From the results in table 3, it is understood that the dispersibility of the organic molybdenum compound represented by the general formula (1) is improved by using the boron-based dispersant in combination. Further, in example 6, the storage stability of the obtained lubricating oil composition 11' after it was allowed to stand at-5 ℃ (room temperature) for 1 day, then at-5 ℃ (room temperature) for 4 days, then at-5 ℃ (room temperature) for 7 days, and at-5 ℃ (room temperature) for 14 days was evaluated by visual observation, and it was found that the storage stability at low temperature was also good.

< lubrication characteristic test >

Next, the lubricating oil compositions 1 (example 1), 11 (example 6) and 10 (reference example 2) which gave good results in the above solubility test were subjected to a lubricating property test. The test was carried out using samples immediately after the temperature-raising treatment with stirring and after the storage stability test (after 7 days at 25 ℃ C.). The friction coefficient of the test machine was evaluated by a wire contact method (Cyl inder on Disk) under the following conditions using an SRV test machine (model: type3, manufactured by Opt imol). The measured values of the friction coefficient are shown in table 4.

Test conditions

Loading: 200N

Amplitude: 1.0mm

Frequency: 50Hz

Temperature: 80 deg.C

Time: 15 minutes

[ TABLE 4 ]

From the results in table 4, it is understood that the lubricating oil composition obtained by the method of the present invention exhibits a good friction reducing effect both immediately after the treatment of stirring and raising the temperature and after being stored at 25 ℃ for 7 days, and that the friction reducing effect is superior to that of the lubricating oil composition 10 in which the organomolybdenum compound 5 having good dispersibility in the base oil is dispersed.

Industrial applicability

The present invention provides a method for stably dispersing an organomolybdenum compound represented by general formula (1) in a base oil for a long period of time, which is expected to have a good friction reduction effect but has poor dispersibility in the base oil and is difficult to use as an additive for lubricating oils, and thus, for example, the present invention greatly contributes to the realization of fuel economy improvement and comfortable automobile driving in the automobile industry in the future, and therefore, the present invention has very high practicability.

Claims (4)

1. A method for stabilizing the dispersibility of an organic molybdenum compound in a base oil over a long period of time in a low temperature range, characterized in that the organic molybdenum compound is dispersed in the base oil by stirring a mixture in which the organic molybdenum compound represented by the following general formula (1) is mixed in the base oil so that the molybdenum content is in the range of 200 to 1,000 ppm by mass, and raising the temperature to a temperature range of 98 to 150 ℃:

in the formula, R¹～R⁴Represents 2-ethylhexyl.

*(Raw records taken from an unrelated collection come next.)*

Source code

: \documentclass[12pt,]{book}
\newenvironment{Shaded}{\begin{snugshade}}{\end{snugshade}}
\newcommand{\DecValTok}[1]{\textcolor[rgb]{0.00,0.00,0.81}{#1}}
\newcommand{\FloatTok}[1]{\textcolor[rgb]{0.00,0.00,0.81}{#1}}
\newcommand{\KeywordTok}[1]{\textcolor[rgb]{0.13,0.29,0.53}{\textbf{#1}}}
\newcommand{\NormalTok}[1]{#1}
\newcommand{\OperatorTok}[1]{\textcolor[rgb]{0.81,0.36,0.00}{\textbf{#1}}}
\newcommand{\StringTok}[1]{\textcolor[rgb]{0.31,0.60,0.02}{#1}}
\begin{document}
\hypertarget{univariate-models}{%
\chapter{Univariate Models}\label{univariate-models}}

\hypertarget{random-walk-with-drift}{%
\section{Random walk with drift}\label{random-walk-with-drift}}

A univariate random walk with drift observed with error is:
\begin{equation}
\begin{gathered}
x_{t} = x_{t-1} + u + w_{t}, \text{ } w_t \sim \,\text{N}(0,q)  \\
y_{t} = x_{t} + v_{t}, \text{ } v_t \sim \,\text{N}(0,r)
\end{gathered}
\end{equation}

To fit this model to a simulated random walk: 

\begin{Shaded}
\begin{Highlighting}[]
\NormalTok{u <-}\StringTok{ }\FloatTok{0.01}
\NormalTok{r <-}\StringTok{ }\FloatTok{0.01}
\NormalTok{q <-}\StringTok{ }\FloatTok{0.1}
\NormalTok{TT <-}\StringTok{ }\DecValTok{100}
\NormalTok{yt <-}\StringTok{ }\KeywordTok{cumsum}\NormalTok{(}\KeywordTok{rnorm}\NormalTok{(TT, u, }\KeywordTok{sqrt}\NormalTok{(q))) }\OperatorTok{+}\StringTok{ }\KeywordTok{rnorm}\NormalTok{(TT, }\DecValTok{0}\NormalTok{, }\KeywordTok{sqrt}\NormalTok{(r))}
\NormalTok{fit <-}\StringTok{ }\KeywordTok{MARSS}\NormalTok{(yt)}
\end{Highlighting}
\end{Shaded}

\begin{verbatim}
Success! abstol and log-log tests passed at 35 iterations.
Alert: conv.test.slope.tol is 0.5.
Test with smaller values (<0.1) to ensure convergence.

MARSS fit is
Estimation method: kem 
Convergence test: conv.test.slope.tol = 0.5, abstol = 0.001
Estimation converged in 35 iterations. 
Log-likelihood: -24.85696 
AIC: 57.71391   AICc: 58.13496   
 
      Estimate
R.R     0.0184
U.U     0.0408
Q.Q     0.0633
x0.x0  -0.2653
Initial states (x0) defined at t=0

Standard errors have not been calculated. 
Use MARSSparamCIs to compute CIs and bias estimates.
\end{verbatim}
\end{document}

2. The method of claim 1, wherein the base oil is a base oil comprising a mineral base oil.

3. The method according to claim 1 or 2, characterized in that a boron-based dispersant is further added.

4. A lubricating oil composition obtained by the method for stabilizing the dispersibility of an organomolybdenum compound in a base oil over a long period of time in a low-temperature range according to any one of claims 1 to 3.